La palabra cenestesia, se compone de los siguientes términos tomados de la lengua griega: κοινός (léase “koinós”) que se traduce como "común" y αἴσθησις (aísthesis) en el sentido de "sensación".

Es que la cenestesia es la percepción de lo que ocurre en el interior de nuestro cuerpo, donde están nuestros órganos internos. Significa una toma de conciencia de lo que ocurre por dentro de nuestro propio cuerpo, de modo independiente a los sentidos del gusto, olfato, oído, vista y tacto.

Se trata de una síntesis de sensaciones, que no se localizan en un lugar preciso, y se perciben de modo simultáneo, especialmente procedentes de los órganos torácicos y abdominales. Son percepciones vagas, difusas, que nos permiten reconocer que hay algo dentro nuestro, aunque no podamos ni verlo ni tocarlo. Se trata de “sentir nuestro cuerpo”, cosa bastante olvidada en la modernidad, donde la productividad es lo que manda, y el cuerpo debe resignarse a ser un instrumento de trabajo, sin dejar tiempo para advertir sus demandas y necesidades. La expansión y avance tecnológico también ha reducido al hombre a ser operador de máquinas, sin darle tiempo, ni siquiera para advertir a veces lo que sucede en el exterior de su cuerpo, y, con más razón, en su interior.

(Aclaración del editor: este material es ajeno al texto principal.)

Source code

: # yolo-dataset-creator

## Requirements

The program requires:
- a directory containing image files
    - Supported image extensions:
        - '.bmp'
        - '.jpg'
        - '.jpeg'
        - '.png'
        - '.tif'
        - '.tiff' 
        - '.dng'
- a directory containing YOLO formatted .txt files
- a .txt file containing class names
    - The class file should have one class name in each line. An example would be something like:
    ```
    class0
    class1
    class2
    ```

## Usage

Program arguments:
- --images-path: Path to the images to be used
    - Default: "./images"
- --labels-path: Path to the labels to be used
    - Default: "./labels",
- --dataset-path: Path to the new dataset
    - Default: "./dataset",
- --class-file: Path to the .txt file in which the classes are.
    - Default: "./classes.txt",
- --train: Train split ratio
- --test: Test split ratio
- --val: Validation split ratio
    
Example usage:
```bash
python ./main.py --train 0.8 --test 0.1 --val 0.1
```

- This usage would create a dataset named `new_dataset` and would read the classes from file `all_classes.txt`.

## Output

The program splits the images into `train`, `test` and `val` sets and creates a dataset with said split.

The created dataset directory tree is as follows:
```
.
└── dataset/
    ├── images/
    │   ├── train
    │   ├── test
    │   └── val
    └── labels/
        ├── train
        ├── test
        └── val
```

La cenestesia es un concepto vinculado estrechamente con la kinestesia, que son las sensaciones de movimiento que logramos percibir cuando estimulamos nuestros músculos y articulaciones. La aptitud de cerebro de conocer la posición de cada parte del organismo interno y lo que allí sucede se conoce como propiocepción. En el cerebro es donde son procesados los mensajes que envían las articulaciones y los músculos. La propiocepción permite que se tomen decisiones inmediatas y automáticas, planifica la acción motora, coordina las acciones y permite el equilibrio físico y emocional.

Históricamente, la conciencia del interior de nuestro cuerpo, se ha considerado en relación con la sexualidad.

Es recién a fines del siglo XIX cuando se empiezan a hacer hallazgos sobre el tema. Por ejemplo, el neurólogo británico Henry Head (1861-1940) describió dos tipos de sistemas sensitivos, uno superficial, el epicrítico; y otro profundo, el protocrítico. Sostuvo que en el cerebro hay una representación espacial del cuerpo, donde se referencian las sensaciones.

Las técnicas de meditación ayudan a tener un contacto con nuestras sensaciones internas.

El filósofo francés Gabriel Marcel (1889-1973) introdujo la noción de “cuerpo sujeto”, que es como se lo percibe por el propio individuo que lo porta, y otra como objeto, que es cómo lo perciben los demás, teoría que debió abandonar cuando reconoció que se trataba de un “callejón sin salida”.